Nigerian President Goodluck Jonathan will send a bill to parliament more than doubling the minimum wage, meeting union demands after a nationwide strike this month, a senior advisory council said on Thursday.
The main labor unions in Africa's most populous nation launched a brief warning strike two weeks ago to push demands for a big increase in the monthly minimum wage to 18,000 naira ($120) from 7,500 naira.
The strike, which shut banks, schools and parts of the transport system, was suspended on the first day to give the government more time, but the unions threatened further action if their demands were not met.
The council of state -- which includes Jonathan, former presidents, state governors, the central bank governor and key ministers -- said it had agreed that Jonathan should send the bill for approval after "extensive deliberations."

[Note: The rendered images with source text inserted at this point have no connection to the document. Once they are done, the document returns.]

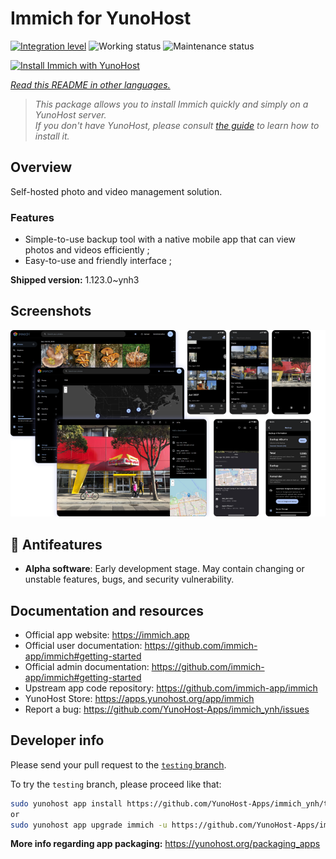 <!--
N.B.: This README was automatically generated by <https://github.com/YunoHost/apps/tree/master/tools/readme_generator>
It shall NOT be edited by hand.
-->

# Immich for YunoHost

[![Integration level](https://apps.yunohost.org/badge/integration/immich)](https://ci-apps.yunohost.org/ci/apps/immich/)
![Working status](https://apps.yunohost.org/badge/state/immich)
![Maintenance status](https://apps.yunohost.org/badge/maintained/immich)

[![Install Immich with YunoHost](https://install-app.yunohost.org/install-with-yunohost.svg)](https://install-app.yunohost.org/?app=immich)

*[Read this README in other languages.](./ALL_README.md)*

> *This package allows you to install Immich quickly and simply on a YunoHost server.*  
> *If you don't have YunoHost, please consult [the guide](https://yunohost.org/install) to learn how to install it.*

## Overview

Self-hosted photo and video management solution.

### Features

- Simple-to-use backup tool with a native mobile app that can view photos and videos efficiently ;
- Easy-to-use and friendly interface ;


**Shipped version:** 1.123.0~ynh3

## Screenshots

![Screenshot of Immich](./doc/screenshots/immich-screenshots.png)

## :red_circle: Antifeatures

- **Alpha software**: Early development stage. May contain changing or unstable features, bugs, and security vulnerability.

## Documentation and resources

- Official app website: <https://immich.app>
- Official user documentation: <https://github.com/immich-app/immich#getting-started>
- Official admin documentation: <https://github.com/immich-app/immich#getting-started>
- Upstream app code repository: <https://github.com/immich-app/immich>
- YunoHost Store: <https://apps.yunohost.org/app/immich>
- Report a bug: <https://github.com/YunoHost-Apps/immich_ynh/issues>

## Developer info

Please send your pull request to the [`testing` branch](https://github.com/YunoHost-Apps/immich_ynh/tree/testing).

To try the `testing` branch, please proceed like that:

```bash
sudo yunohost app install https://github.com/YunoHost-Apps/immich_ynh/tree/testing --debug
or
sudo yunohost app upgrade immich -u https://github.com/YunoHost-Apps/immich_ynh/tree/testing --debug
```

**More info regarding app packaging:** <https://yunohost.org/packaging_apps>
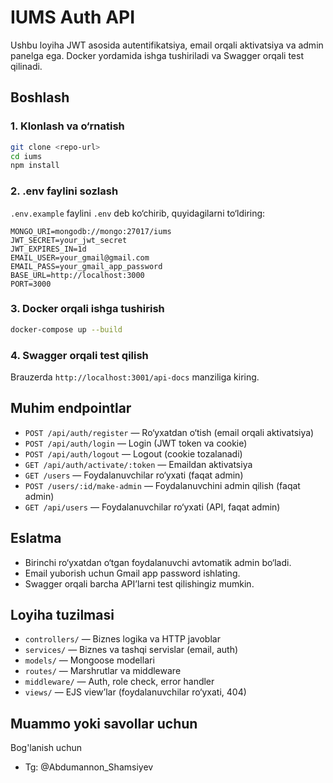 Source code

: # IUMS Auth API

Ushbu loyiha JWT asosida autentifikatsiya, email orqali aktivatsiya va admin panelga ega. Docker yordamida ishga tushiriladi va Swagger orqali test qilinadi.

## Boshlash

### 1. Klonlash va o‘rnatish
```bash
git clone <repo-url>
cd iums
npm install
```

### 2. .env faylini sozlash
`.env.example` faylini `.env` deb ko‘chirib, quyidagilarni to‘ldiring:
```
MONGO_URI=mongodb://mongo:27017/iums
JWT_SECRET=your_jwt_secret
JWT_EXPIRES_IN=1d
EMAIL_USER=your_gmail@gmail.com
EMAIL_PASS=your_gmail_app_password
BASE_URL=http://localhost:3000
PORT=3000
```

### 3. Docker orqali ishga tushirish
```bash
docker-compose up --build
```

### 4. Swagger orqali test qilish
Brauzerda `http://localhost:3001/api-docs` manziliga kiring.

## Muhim endpointlar
- `POST /api/auth/register` — Ro‘yxatdan o‘tish (email orqali aktivatsiya)
- `POST /api/auth/login` — Login (JWT token va cookie)
- `POST /api/auth/logout` — Logout (cookie tozalanadi)
- `GET /api/auth/activate/:token` — Emaildan aktivatsiya
- `GET /users` — Foydalanuvchilar ro‘yxati (faqat admin)
- `POST /users/:id/make-admin` — Foydalanuvchini admin qilish (faqat admin)
- `GET /api/users` — Foydalanuvchilar ro‘yxati (API, faqat admin)

## Eslatma
- Birinchi ro‘yxatdan o‘tgan foydalanuvchi avtomatik admin bo‘ladi.
- Email yuborish uchun Gmail app password ishlating.
- Swagger orqali barcha API’larni test qilishingiz mumkin.

## Loyiha tuzilmasi
- `controllers/` — Biznes logika va HTTP javoblar
- `services/` — Biznes va tashqi servislar (email, auth)
- `models/` — Mongoose modellari
- `routes/` — Marshrutlar va middleware
- `middleware/` — Auth, role check, error handler
- `views/` — EJS view’lar (foydalanuvchilar ro‘yxati, 404)

## Muammo yoki savollar uchun
Bog'lanish uchun
 - Tg: @Abdumannon_Shamsiyev
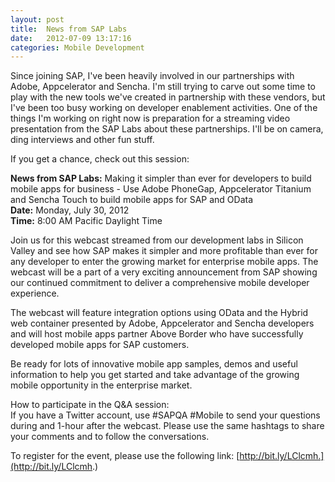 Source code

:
 ```yaml
---
layout: post
title:  News from SAP Labs
date:   2012-07-09 13:17:16
categories: Mobile Development
---
```

Since joining SAP, I've been heavily involved in our partnerships with Adobe, Appcelerator and Sencha. I'm still trying to carve out some time to play with the new tools we've created in partnership with these vendors, but I've been too busy working on developer enablement activities. One of the things I'm working on right now is preparation for a streaming video presentation from the SAP Labs about these partnerships. I'll be on camera, ding interviews and other fun stuff.

If you get a chance, check out this session:

**News from SAP Labs:** Making it simpler than ever for developers to build mobile apps for business - Use Adobe PhoneGap, Appcelerator Titanium and Sencha Touch to build mobile apps for SAP and OData  
**Date:** Monday, July 30, 2012  
**Time:** 8:00 AM Pacific Daylight Time

Join us for this webcast streamed from our development labs in Silicon Valley and see how SAP makes it simpler and more profitable than ever for any developer to enter the growing market for enterprise mobile apps. The webcast will be a part of a very exciting announcement from SAP showing our continued commitment to deliver a comprehensive mobile developer experience.

The webcast will feature integration options using OData and the Hybrid web container presented by Adobe, Appcelerator and Sencha developers and will host mobile apps partner Above Border who have successfully developed mobile apps for SAP customers.

Be ready for lots of innovative mobile app samples, demos and useful information to help you get started and take advantage of the growing mobile opportunity in the enterprise market.

How to participate in the Q&A session:  
If you have a Twitter account, use #SAPQA #Mobile to send your questions during and 1-hour after the webcast. Please use the same hashtags to share your comments and to follow the conversations.

To register for the event, please use the following link: [http://bit.ly/LClcmh.](http://bit.ly/LClcmh.) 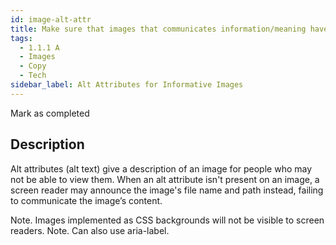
 ```yaml
---
id: image-alt-attr
title: Make sure that images that communicates information/meaning have an alt attribute ()
tags:
  - 1.1.1 A
  - Images
  - Copy
  - Tech
sidebar_label: Alt Attributes for Informative Images
---
```


Mark as completed

## Description

Alt attributes (alt text) give a description of an image for people who may not be able to view them. When an alt attribute isn't present on an image, a screen reader may announce the image's file name and path instead, failing to communicate the image’s content.

Note. Images implemented as CSS backgrounds will not be visible to screen readers.
Note. Can also use aria-label. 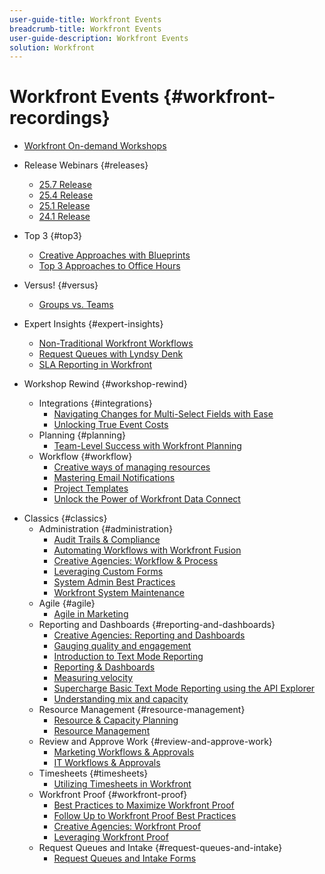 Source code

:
 ```yaml
---
user-guide-title: Workfront Events
breadcrumb-title: Workfront Events
user-guide-description: Workfront Events
solution: Workfront
---
```


# Workfront Events {#workfront-recordings}

+ [Workfront On-demand Workshops](overview.md)

+ Release Webinars {#releases}
  + [25.7 Release](releases/25-7-release-webinar.md)
  + [25.4 Release](releases/25-4-release-webinar.md)
  + [25.1 Release](releases/25-1-release-webinar.md)
  + [24.1 Release](releases/24-1-release-webinar.md)
+ Top 3 {#top3}
  + [Creative Approaches with Blueprints](top3/blueprints.md)
  + [Top 3 Approaches to Office Hours](top3/office-hours.md)
+ Versus! {#versus}
  + [Groups vs. Teams](versus/groups-vs-teams.md)
+ Expert Insights {#expert-insights}
  + [Non-Traditional Workfront Workflows](expert-insights/request-queues.md)
  + [Request Queues with Lyndsy Denk](expert-insights/request-queues.md)
  + [SLA Reporting in Workfront](expert-insights/sla-reporting.md)
+ Workshop Rewind {#workshop-rewind}
  + Integrations {#integrations}
      + [Navigating Changes for Multi-Select Fields with Ease](workshop-rewind/integrations/mulit-select-fields.md)
      + [Unlocking True Event Costs](workshop-rewind/integrations/event-costs.md)
  + Planning {#planning}
      + [Team-Level Success with Workfront Planning](workshop-rewind/planning/team-success-workfront-planning.md)
  + Workflow {#workflow}
      + [Creative ways of managing resources](classics/creative-ways-of-managing-resources.md)
      + [Mastering Email Notifications](workshop-rewind/workflow/email-notifications.md)
      + [Project Templates](workshop-rewind/workflow/project-templates.md)
      + [Unlock the Power of Workfront Data Connect](workshop-rewind/workflow/data-connect.md)

<!--  + Planning {#planning}
  + Integrations {#integrations}
-->

+ Classics {#classics}
  + Administration {#administration}
    + [Audit Trails & Compliance](user-groups/audit-trails-and-compliance.md)
    + [Automating Workflows with Workfront Fusion](user-groups/automating-workflows-with-workfront-fusion.md)
    + [Creative Agencies: Workflow & Process](user-groups/creative-agencies-workflows-and-process.md)
    + [Leveraging Custom Forms](user-groups/leveraging-custom-forms.md)
    + [System Admin Best Practices](user-groups/system-admin-best-practices.md)
    + [Workfront System Maintenance](user-groups/workfront-system-maintenance.md)
  + Agile {#agile}
    + [Agile in Marketing](user-groups/agile-in-marketing.md)
  + Reporting and Dashboards {#reporting-and-dashboards}
    + [Creative Agencies: Reporting and Dashboards](user-groups/creative-agencies-reporting-and-dashboards.md)
    + [Gauging quality and engagement](classics/gauging-quality-and-engagement.md)
    + [Introduction to Text Mode Reporting](classics/introduction-to-text-mode-reporting.md)
    + [Reporting & Dashboards](user-groups/reporting-and-dashboards.md)
    + [Measuring velocity](classics/measuring-velocity.md)
    + [Supercharge Basic Text Mode Reporting using the API Explorer](classics/supercharge-basic-text-mode-reporting-using-the-api-explorer.md)
    + [Understanding mix and capacity](classics/understanding-mix-and-capacity.md)
  + Resource Management {#resource-management}
    + [Resource & Capacity Planning](user-groups/resource-and-capacity-planning.md)
    + [Resource Management](user-groups/resource-management.md)
  + Review and Approve Work {#review-and-approve-work}
    + [Marketing Workflows & Approvals](user-groups/marketing-workflows-and-approvals.md)
    + [IT Workflows & Approvals](user-groups/it-workflows-and-approvals.md)
  + Timesheets {#timesheets}
    + [Utilizing Timesheets in Workfront](user-groups/utilizing-timesheets-in-workfront.md)
  + Workfront Proof {#workfront-proof}
    + [Best Practices to Maximize Workfront Proof](classics/best-practices-to-maximize-workfront-proof.md)
    + [Follow Up to Workfront Proof Best Practices](classics/follow-up-to-workfront-proof-best-practices.md)
    + [Creative Agencies: Workfront Proof](user-groups/creative-agencies-workfront-proof.md)
    + [Leveraging Workfront Proof](user-groups/leveraging-workfront-proof.md)
  + Request Queues and Intake {#request-queues-and-intake}
    + [Request Queues and Intake Forms](user-groups/request-queues-and-intake-forms.md)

"This puts to rest the labor problem between the federal government and the Nigerian Labour Congress (main union)," Gombe state governor Danjuma Goje told reporters in the capital Abuja after the council meeting.
Widespread industrial action has been rare in the past few years in Nigeria and previous walkouts tended to last only a day or two, in a country where much of the population get by on $2 a day or less and can ill afford to stop work.
The NLC and its sister union the Trade Union Congress represent members across most sectors of sub-Saharan Africa's second-biggest economy and prolonged industrial action has the potential to bring the country to a halt.